Stierwalt v. United States

Citation181 F. Supp. 770
Decision Date09 March 1960
Docket NumberCiv. No. 4218.
PartiesL. H. STIERWALT and Helen H. Stierwalt, Plaintiffs, v. UNITED STATES of America, Defendant.
CourtU.S. District Court — District of Wyoming

Loomis, Lazear & Wilson, Cheyenne, Wyo., and Holland & Hart, Denver, Colo., for plaintiffs.

John F. Raper, Jr., U. S. Atty., Cheyenne, Wyo., and Jack F. Blair, Tax Division, Dept. of Justice, Washington, D. C., for defendant.

KERR, District Judge.

The sole question presented by this action is whether the original Declaration of Trust and subsequent agreements entered into by Stierwalt, McKibbon and Van Buskirk make them an "association" taxable as a corporation within the meaning of 26 U.S.C.A. § 7701, Internal Revenue Code of 1954.

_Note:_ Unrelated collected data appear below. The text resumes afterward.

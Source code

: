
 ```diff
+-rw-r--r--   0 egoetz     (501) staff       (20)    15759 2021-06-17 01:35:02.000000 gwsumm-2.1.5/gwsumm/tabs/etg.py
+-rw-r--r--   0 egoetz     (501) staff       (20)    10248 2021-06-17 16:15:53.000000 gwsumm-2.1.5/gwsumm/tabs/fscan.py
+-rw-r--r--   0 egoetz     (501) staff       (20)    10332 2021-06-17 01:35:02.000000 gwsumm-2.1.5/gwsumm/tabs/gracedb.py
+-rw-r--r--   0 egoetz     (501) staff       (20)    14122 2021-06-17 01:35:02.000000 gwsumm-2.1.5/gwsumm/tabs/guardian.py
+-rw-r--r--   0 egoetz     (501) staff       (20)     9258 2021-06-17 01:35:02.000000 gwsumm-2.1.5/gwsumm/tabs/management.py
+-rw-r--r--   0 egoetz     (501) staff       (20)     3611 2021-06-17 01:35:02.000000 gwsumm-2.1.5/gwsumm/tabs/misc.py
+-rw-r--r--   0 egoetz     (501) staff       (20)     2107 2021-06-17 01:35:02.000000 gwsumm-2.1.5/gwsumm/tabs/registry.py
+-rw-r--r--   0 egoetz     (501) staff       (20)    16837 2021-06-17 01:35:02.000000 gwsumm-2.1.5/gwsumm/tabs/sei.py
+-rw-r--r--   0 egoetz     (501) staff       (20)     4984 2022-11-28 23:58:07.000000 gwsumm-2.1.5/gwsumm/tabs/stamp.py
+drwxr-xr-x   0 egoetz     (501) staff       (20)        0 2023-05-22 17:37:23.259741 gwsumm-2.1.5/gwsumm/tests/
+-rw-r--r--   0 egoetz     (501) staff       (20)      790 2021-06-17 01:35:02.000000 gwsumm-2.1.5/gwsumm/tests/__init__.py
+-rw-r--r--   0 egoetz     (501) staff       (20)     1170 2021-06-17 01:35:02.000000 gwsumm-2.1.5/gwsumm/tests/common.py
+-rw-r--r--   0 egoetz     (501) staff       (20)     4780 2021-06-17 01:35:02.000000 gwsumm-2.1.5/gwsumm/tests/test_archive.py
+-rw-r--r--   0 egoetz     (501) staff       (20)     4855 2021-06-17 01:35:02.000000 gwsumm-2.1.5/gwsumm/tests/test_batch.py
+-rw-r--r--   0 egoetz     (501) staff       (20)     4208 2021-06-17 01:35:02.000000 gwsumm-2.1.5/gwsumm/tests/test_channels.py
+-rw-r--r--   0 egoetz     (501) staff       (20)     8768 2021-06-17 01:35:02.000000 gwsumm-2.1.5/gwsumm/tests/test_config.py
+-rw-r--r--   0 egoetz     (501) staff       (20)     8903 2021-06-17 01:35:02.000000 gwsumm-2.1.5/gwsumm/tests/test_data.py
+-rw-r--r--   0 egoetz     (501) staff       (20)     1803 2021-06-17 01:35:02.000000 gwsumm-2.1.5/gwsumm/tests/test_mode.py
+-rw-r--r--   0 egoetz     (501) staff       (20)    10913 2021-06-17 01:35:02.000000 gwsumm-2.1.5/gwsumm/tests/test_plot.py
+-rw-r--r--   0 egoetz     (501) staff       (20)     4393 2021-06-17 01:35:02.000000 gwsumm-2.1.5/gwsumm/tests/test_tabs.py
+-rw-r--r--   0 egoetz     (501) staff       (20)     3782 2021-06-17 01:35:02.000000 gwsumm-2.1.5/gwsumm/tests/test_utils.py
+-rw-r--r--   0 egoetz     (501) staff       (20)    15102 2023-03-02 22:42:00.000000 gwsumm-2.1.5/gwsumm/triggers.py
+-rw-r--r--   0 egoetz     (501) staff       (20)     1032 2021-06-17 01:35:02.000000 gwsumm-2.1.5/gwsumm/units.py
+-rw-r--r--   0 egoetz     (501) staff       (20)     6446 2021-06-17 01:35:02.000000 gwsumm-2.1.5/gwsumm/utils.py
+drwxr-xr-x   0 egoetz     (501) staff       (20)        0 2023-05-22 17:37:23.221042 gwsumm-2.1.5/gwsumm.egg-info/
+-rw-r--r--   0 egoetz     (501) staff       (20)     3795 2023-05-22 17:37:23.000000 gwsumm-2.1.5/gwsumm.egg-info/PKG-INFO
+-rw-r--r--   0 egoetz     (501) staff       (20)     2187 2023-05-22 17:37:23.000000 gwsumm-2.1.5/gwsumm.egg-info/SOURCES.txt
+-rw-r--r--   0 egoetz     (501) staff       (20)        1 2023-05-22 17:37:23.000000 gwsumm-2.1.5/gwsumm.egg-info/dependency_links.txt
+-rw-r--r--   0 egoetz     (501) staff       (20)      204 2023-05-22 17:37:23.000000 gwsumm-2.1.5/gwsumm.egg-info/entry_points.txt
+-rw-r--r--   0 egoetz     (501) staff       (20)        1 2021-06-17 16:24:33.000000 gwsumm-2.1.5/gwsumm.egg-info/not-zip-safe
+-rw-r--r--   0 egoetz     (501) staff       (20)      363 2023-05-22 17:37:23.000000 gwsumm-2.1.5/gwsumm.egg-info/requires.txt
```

There is no uncertainty in the principles of law to be followed by the courts since the decision of Morrissey v. Commissioner, 296 U.S. 344, 56 S.Ct. 289, 80 L.Ed. 263. The difficulty, as always, comes when the Court applies a principle of law to a given state of facts. Under the Morrissey decision the decisive factor is whether the trust is an orthodox or pure trust as distinguished from a business trust or "association". The court states at page 347 of 296 U.S., at page 290 of 56 S.Ct.:

"We granted certiorari because of a conflict of decisions as to the distinction between an `association' and a `pure trust', the decisions being described in one of the cases as `seemingly in a hopeless state of confusion.'"

The Ninth Circuit in Porter v. Commissioner, 130 F.2d 276, has stated there are two tests to be applied to a trust in order to determine whether or not it is taxable as a corporation. (1) What is its purpose? (2) What is the extent of its business?

In Fidelity-Bankers Trust Co. v. Helvering, 72 App.D.C. 1, 113 F.2d 14, on page 17 there appears a statement of law on this subject well worth repeating:

"We are concerned here with a trust. Taxability as an association or corporation no longer turns on technical differences in organizational structure nor on the degree of control given to beneficiaries in management of trust affairs. Simulation by unincorporated organizations of corporate forms and approximation of corporate advantages by skillful use of trust and contract devices have brought legislative classification with technical corporations for taxation and other purposes, and like action independently by courts. But not all trusts are taxable as corporations. Under the pertinent statutes only those engaged in doing business for profit or income are so taxed. A trust does not engage in business, for purposes of the tax, if its sole or principal object and activities are: (1) preservation of specified property; (2) liquidation of a trust estate; (3) distribution of income derived from another source. Clearly the same rule should apply if its function is exclusively to service the security for a loan. The ultimate question is whether the trust performs some nonbusiness function of this sort or operates a business enterprise as a going concern."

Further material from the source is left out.